CoRes consistently outperforms competing methods in solving a broad range of benchmark problems.
We believe our findings have the potential to spark a renewed interest in leveraging kernel methods for solving PDEs.
- Score: 0.0
- License: http://creativecommons.org/licenses/by/4.0/
- Abstract: Physics-informed machine learning (PIML) has emerged as a promising alternative to conventional numerical methods for solving partial differential equations (PDEs). PIML models are increasingly built via deep neural networks (NNs) whose architecture and training process are designed such that the network satisfies the PDE system.
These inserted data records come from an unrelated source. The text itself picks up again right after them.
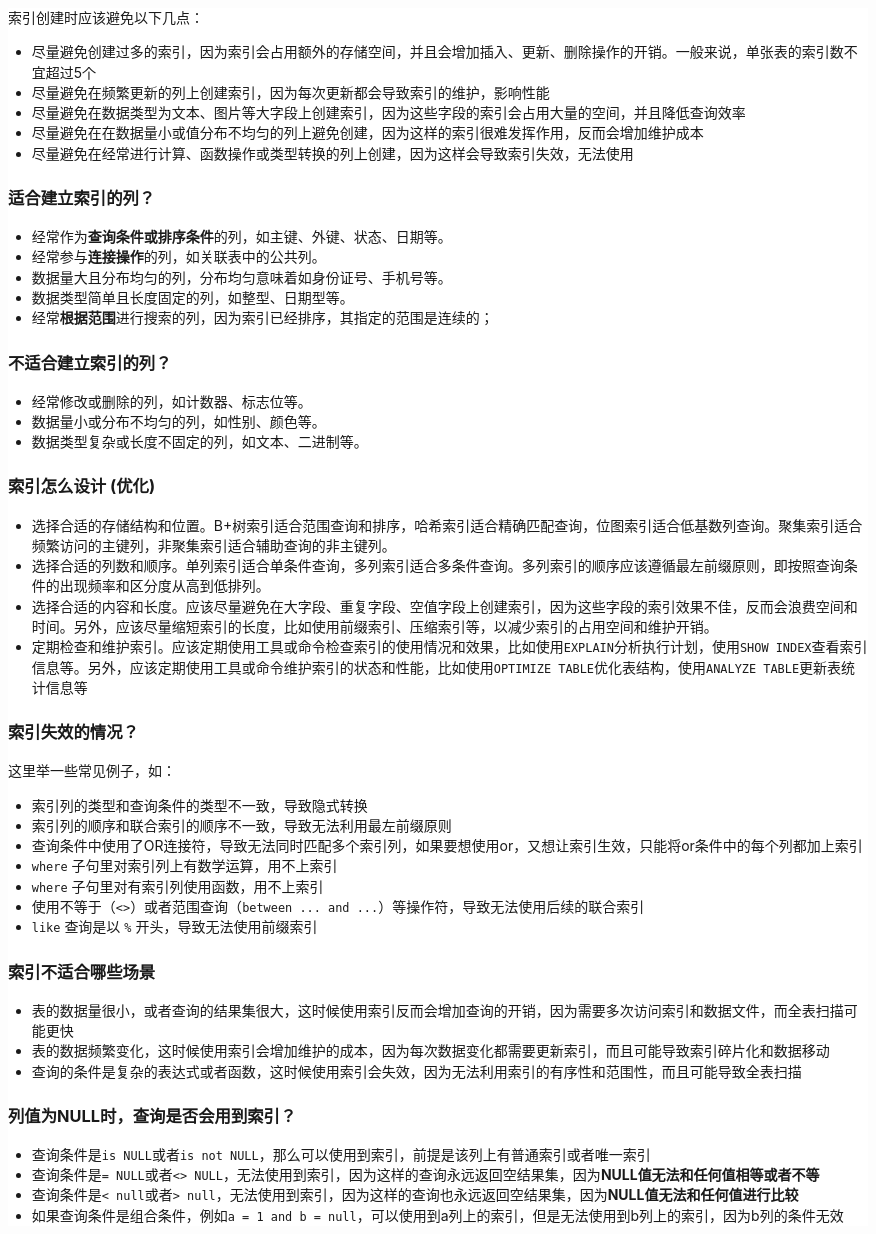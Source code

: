 索引创建时应该避免以下几点：

- 尽量避免创建过多的索引，因为索引会占用额外的存储空间，并且会增加插入、更新、删除操作的开销。一般来说，单张表的索引数不宜超过5个
- 尽量避免在频繁更新的列上创建索引，因为每次更新都会导致索引的维护，影响性能
- 尽量避免在数据类型为文本、图片等大字段上创建索引，因为这些字段的索引会占用大量的空间，并且降低查询效率
- 尽量避免在在数据量小或值分布不均匀的列上避免创建，因为这样的索引很难发挥作用，反而会增加维护成本
- 尽量避免在经常进行计算、函数操作或类型转换的列上创建，因为这样会导致索引失效，无法使用

### 适合建立索引的列？

- 经常作为**查询条件或排序条件**的列，如主键、外键、状态、日期等。
- 经常参与**连接操作**的列，如关联表中的公共列。
- 数据量大且分布均匀的列，分布均匀意味着如身份证号、手机号等。
- 数据类型简单且长度固定的列，如整型、日期型等。
- 经常**根据范围**进行搜索的列，因为索引已经排序，其指定的范围是连续的；

### 不适合建立索引的列？

- 经常修改或删除的列，如计数器、标志位等。
- 数据量小或分布不均匀的列，如性别、颜色等。
- 数据类型复杂或长度不固定的列，如文本、二进制等。

### 索引怎么设计 (优化)

- 选择合适的存储结构和位置。B+树索引适合范围查询和排序，哈希索引适合精确匹配查询，位图索引适合低基数列查询。聚集索引适合频繁访问的主键列，非聚集索引适合辅助查询的非主键列。
- 选择合适的列数和顺序。单列索引适合单条件查询，多列索引适合多条件查询。多列索引的顺序应该遵循最左前缀原则，即按照查询条件的出现频率和区分度从高到低排列。
- 选择合适的内容和长度。应该尽量避免在大字段、重复字段、空值字段上创建索引，因为这些字段的索引效果不佳，反而会浪费空间和时间。另外，应该尽量缩短索引的长度，比如使用前缀索引、压缩索引等，以减少索引的占用空间和维护开销。
- 定期检查和维护索引。应该定期使用工具或命令检查索引的使用情况和效果，比如使用`EXPLAIN`分析执行计划，使用`SHOW INDEX`查看索引信息等。另外，应该定期使用工具或命令维护索引的状态和性能，比如使用`OPTIMIZE TABLE`优化表结构，使用`ANALYZE TABLE`更新表统计信息等

### 索引失效的情况？
这里举一些常见例子，如：

- 索引列的类型和查询条件的类型不一致，导致隐式转换
- 索引列的顺序和联合索引的顺序不一致，导致无法利用最左前缀原则
- 查询条件中使用了OR连接符，导致无法同时匹配多个索引列，如果要想使用or，又想让索引生效，只能将or条件中的每个列都加上索引
- `where` 子句里对索引列上有数学运算，用不上索引
- `where` 子句里对有索引列使用函数，用不上索引
- 使用不等于（`<>`）或者范围查询（`between ... and ...`）等操作符，导致无法使用后续的联合索引
- `like` 查询是以 `%` 开头，导致无法使用前缀索引

### 索引不适合哪些场景

- 表的数据量很小，或者查询的结果集很大，这时候使用索引反而会增加查询的开销，因为需要多次访问索引和数据文件，而全表扫描可能更快
- 表的数据频繁变化，这时候使用索引会增加维护的成本，因为每次数据变化都需要更新索引，而且可能导致索引碎片化和数据移动
- 查询的条件是复杂的表达式或者函数，这时候使用索引会失效，因为无法利用索引的有序性和范围性，而且可能导致全表扫描

### 列值为NULL时，查询是否会用到索引？

- 查询条件是`is NULL`或者`is not NULL`，那么可以使用到索引，前提是该列上有普通索引或者唯一索引
- 查询条件是`= NULL`或者`<> NULL`，无法使用到索引，因为这样的查询永远返回空结果集，因为**NULL值无法和任何值相等或者不等**
- 查询条件是`< null`或者`> null`，无法使用到索引，因为这样的查询也永远返回空结果集，因为**NULL值无法和任何值进行比较**
- 如果查询条件是组合条件，例如`a = 1 and b = null`，可以使用到a列上的索引，但是无法使用到b列上的索引，因为b列的条件无效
While such PIML models have substantially advanced over the past few years, their performance is still very sensitive to the NN's architecture and loss function. Motivated by this limitation, we introduce kernel-weighted Corrective Residuals (CoRes) to integrate the strengths of kernel methods and deep NNs for solving nonlinear PDE systems. To achieve this integration, we design a modular and robust framework which consistently outperforms competing methods in solving a broad range of benchmark problems. This performance improvement has a theoretical justification and is particularly attractive since we simplify the training process while negligibly increasing the inference costs. Additionally, our studies on solving multiple PDEs indicate that kernel-weighted CoRes considerably decrease the sensitivity of NNs to factors such as random initialization, architecture type, and choice of optimizer. We believe our findings have the potential to spark a renewed interest in leveraging kernel methods for solving PDEs.